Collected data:
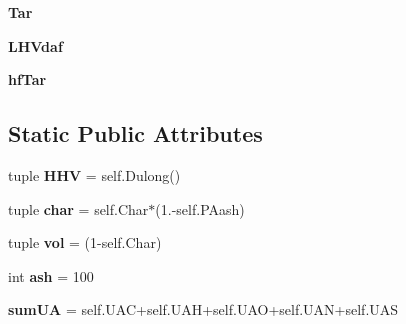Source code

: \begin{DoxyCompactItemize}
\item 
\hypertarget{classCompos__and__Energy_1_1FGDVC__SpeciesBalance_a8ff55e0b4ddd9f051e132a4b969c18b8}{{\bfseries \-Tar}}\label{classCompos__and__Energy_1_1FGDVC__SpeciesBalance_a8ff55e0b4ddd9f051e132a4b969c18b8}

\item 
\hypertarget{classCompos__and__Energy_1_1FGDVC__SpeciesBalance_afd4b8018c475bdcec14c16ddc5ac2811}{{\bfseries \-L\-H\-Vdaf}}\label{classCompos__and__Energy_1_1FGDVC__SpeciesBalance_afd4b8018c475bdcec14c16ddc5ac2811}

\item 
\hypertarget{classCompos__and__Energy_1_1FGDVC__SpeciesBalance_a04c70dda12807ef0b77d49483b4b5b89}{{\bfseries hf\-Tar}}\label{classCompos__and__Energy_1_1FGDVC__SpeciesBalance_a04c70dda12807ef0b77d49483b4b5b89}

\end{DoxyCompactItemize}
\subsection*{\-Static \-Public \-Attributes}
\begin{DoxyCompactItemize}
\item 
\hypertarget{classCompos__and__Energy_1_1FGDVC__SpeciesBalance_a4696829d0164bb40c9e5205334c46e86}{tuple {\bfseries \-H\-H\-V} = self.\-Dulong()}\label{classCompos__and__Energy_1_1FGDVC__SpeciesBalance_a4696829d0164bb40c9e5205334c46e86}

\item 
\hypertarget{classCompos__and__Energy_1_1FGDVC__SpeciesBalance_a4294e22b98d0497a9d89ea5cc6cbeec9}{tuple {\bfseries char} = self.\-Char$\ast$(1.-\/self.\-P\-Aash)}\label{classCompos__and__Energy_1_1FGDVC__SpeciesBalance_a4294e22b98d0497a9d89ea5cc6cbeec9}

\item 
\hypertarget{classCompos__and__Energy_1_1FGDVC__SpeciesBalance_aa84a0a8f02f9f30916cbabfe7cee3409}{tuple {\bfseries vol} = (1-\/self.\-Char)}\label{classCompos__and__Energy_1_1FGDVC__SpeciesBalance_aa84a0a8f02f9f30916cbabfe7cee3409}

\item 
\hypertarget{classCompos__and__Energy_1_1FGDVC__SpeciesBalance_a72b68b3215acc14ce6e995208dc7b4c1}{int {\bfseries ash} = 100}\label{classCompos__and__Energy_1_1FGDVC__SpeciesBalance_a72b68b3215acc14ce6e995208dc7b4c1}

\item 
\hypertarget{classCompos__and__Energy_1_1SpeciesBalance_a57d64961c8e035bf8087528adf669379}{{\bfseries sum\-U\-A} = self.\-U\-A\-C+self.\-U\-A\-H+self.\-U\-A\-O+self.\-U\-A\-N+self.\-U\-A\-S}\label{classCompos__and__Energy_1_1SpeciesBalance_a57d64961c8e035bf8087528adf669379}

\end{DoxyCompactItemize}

Exercise aim:
The data above are to be repeated word for word, with any pictures left out.

Solution below:
Source code

: \begin{DoxyCompactItemize}
\item 
\hypertarget{classCompos__and__Energy_1_1FGDVC__SpeciesBalance_a8ff55e0b4ddd9f051e132a4b969c18b8}{{\bfseries \-Tar}}\label{classCompos__and__Energy_1_1FGDVC__SpeciesBalance_a8ff55e0b4ddd9f051e132a4b969c18b8}

\item 
\hypertarget{classCompos__and__Energy_1_1FGDVC__SpeciesBalance_afd4b8018c475bdcec14c16ddc5ac2811}{{\bfseries \-L\-H\-Vdaf}}\label{classCompos__and__Energy_1_1FGDVC__SpeciesBalance_afd4b8018c475bdcec14c16ddc5ac2811}

\item 
\hypertarget{classCompos__and__Energy_1_1FGDVC__SpeciesBalance_a04c70dda12807ef0b77d49483b4b5b89}{{\bfseries hf\-Tar}}\label{classCompos__and__Energy_1_1FGDVC__SpeciesBalance_a04c70dda12807ef0b77d49483b4b5b89}

\end{DoxyCompactItemize}
\subsection*{\-Static \-Public \-Attributes}
\begin{DoxyCompactItemize}
\item 
\hypertarget{classCompos__and__Energy_1_1FGDVC__SpeciesBalance_a4696829d0164bb40c9e5205334c46e86}{tuple {\bfseries \-H\-H\-V} = self.\-Dulong()}\label{classCompos__and__Energy_1_1FGDVC__SpeciesBalance_a4696829d0164bb40c9e5205334c46e86}

\item 
\hypertarget{classCompos__and__Energy_1_1FGDVC__SpeciesBalance_a4294e22b98d0497a9d89ea5cc6cbeec9}{tuple {\bfseries char} = self.\-Char$\ast$(1.-\/self.\-P\-Aash)}\label{classCompos__and__Energy_1_1FGDVC__SpeciesBalance_a4294e22b98d0497a9d89ea5cc6cbeec9}

\item 
\hypertarget{classCompos__and__Energy_1_1FGDVC__SpeciesBalance_aa84a0a8f02f9f30916cbabfe7cee3409}{tuple {\bfseries vol} = (1-\/self.\-Char)}\label{classCompos__and__Energy_1_1FGDVC__SpeciesBalance_aa84a0a8f02f9f30916cbabfe7cee3409}

\item 
\hypertarget{classCompos__and__Energy_1_1FGDVC__SpeciesBalance_a72b68b3215acc14ce6e995208dc7b4c1}{int {\bfseries ash} = 100}\label{classCompos__and__Energy_1_1FGDVC__SpeciesBalance_a72b68b3215acc14ce6e995208dc7b4c1}

\item 
\hypertarget{classCompos__and__Energy_1_1SpeciesBalance_a57d64961c8e035bf8087528adf669379}{{\bfseries sum\-U\-A} = self.\-U\-A\-C+self.\-U\-A\-H+self.\-U\-A\-O+self.\-U\-A\-N+self.\-U\-A\-S}\label{classCompos__and__Energy_1_1SpeciesBalance_a57d64961c8e035bf8087528adf669379}

\end{DoxyCompactItemize}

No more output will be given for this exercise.